Search the records below for "password"; copy each line that has it.

++++++++++

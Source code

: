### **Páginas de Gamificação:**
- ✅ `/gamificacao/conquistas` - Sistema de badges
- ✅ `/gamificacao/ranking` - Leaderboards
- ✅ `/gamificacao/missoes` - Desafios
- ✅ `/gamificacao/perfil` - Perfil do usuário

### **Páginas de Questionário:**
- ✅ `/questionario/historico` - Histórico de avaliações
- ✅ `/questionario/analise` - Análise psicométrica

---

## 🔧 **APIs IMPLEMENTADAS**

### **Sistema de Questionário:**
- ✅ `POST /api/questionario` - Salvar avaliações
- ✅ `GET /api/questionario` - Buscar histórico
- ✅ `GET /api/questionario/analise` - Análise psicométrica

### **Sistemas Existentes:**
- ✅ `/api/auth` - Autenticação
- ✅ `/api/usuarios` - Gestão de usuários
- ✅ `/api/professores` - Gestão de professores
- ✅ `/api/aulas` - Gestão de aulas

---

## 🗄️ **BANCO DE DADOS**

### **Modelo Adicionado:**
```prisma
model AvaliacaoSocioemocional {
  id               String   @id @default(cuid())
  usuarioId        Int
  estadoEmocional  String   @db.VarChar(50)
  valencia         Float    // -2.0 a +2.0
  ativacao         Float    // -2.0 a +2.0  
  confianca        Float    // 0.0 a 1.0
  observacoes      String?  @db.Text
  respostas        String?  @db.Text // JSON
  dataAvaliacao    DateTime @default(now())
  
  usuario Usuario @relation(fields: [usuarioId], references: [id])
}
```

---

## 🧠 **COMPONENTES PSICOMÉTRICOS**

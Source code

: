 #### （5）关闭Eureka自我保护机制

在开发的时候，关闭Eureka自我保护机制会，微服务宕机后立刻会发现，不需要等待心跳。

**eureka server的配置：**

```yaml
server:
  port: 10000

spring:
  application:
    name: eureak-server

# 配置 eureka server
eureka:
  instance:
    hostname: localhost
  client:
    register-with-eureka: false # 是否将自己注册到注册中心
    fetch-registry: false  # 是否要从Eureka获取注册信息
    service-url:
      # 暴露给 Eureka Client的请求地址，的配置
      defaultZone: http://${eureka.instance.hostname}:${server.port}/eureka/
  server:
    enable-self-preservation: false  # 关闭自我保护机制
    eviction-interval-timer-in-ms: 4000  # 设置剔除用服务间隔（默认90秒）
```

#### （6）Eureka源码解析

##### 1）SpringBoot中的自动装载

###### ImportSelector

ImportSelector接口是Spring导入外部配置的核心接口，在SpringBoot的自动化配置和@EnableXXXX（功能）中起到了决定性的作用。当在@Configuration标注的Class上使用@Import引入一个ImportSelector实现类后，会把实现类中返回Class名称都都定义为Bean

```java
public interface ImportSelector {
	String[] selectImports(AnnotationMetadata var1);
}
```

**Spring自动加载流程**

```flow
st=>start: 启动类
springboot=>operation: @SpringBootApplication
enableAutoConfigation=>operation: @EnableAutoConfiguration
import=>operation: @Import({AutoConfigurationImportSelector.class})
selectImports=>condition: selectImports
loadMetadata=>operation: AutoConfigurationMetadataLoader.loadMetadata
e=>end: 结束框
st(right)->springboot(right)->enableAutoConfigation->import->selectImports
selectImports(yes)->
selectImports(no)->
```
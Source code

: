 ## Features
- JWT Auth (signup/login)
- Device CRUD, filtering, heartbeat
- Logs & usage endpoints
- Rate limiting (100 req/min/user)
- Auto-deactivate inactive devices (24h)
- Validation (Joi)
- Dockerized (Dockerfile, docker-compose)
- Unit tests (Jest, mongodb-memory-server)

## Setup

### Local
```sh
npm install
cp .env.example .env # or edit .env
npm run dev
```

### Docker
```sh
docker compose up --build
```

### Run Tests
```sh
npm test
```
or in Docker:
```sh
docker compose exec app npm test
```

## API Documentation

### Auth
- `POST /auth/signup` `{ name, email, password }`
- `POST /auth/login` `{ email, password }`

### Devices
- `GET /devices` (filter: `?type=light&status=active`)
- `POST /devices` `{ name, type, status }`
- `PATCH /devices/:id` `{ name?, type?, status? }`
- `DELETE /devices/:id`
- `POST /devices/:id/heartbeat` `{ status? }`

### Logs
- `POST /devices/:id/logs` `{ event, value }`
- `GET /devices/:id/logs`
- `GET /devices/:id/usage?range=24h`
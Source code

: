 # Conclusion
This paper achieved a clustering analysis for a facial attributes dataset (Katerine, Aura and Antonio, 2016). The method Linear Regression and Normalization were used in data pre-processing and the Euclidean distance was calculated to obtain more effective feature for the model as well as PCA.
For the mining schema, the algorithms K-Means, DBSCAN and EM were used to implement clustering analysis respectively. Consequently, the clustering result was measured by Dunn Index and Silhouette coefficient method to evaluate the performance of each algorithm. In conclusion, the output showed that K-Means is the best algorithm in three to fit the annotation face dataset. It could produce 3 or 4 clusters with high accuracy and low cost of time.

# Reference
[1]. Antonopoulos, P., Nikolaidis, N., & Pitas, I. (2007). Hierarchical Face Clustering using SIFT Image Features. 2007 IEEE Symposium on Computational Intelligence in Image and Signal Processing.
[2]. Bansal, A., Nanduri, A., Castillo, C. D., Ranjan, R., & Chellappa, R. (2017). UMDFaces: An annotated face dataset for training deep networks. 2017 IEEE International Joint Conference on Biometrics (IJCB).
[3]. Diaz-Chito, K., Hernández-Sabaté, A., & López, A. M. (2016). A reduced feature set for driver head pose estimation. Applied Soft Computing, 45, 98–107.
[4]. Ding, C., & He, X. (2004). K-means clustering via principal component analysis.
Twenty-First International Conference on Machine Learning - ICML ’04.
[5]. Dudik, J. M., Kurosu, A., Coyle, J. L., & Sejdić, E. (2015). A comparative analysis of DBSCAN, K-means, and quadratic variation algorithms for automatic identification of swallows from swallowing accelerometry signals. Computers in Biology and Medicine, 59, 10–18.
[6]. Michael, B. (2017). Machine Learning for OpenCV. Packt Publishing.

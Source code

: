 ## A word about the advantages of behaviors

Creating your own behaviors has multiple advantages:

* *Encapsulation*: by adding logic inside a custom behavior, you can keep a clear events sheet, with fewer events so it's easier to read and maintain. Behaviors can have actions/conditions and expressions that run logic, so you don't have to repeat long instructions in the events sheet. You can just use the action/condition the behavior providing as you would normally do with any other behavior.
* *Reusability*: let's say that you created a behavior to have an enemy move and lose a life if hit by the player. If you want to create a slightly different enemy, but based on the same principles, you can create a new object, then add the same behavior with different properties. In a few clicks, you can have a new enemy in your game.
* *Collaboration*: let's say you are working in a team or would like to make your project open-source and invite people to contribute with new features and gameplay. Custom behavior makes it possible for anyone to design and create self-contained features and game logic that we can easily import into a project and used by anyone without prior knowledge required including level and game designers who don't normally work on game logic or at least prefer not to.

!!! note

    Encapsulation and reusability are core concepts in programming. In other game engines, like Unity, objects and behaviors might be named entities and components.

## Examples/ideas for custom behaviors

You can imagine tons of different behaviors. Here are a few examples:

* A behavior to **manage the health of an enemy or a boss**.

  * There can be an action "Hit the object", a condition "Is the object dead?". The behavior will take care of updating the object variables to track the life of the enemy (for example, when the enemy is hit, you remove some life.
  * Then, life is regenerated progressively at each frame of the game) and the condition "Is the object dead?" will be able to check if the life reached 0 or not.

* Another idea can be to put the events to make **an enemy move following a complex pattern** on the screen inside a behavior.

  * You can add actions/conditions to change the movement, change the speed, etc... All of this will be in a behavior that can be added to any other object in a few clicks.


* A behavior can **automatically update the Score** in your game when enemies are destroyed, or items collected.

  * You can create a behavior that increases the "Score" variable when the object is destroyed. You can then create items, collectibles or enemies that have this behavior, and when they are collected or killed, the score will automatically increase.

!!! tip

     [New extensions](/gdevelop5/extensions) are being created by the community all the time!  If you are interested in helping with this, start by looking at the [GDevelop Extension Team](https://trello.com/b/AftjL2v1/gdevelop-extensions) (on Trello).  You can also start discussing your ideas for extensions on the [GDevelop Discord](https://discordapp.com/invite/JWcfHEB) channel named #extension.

++++++++++

SOLUTION TO THIS TASK =>
- `POST /auth/signup` `{ name, email, password }`
- `POST /auth/login` `{ email, password }`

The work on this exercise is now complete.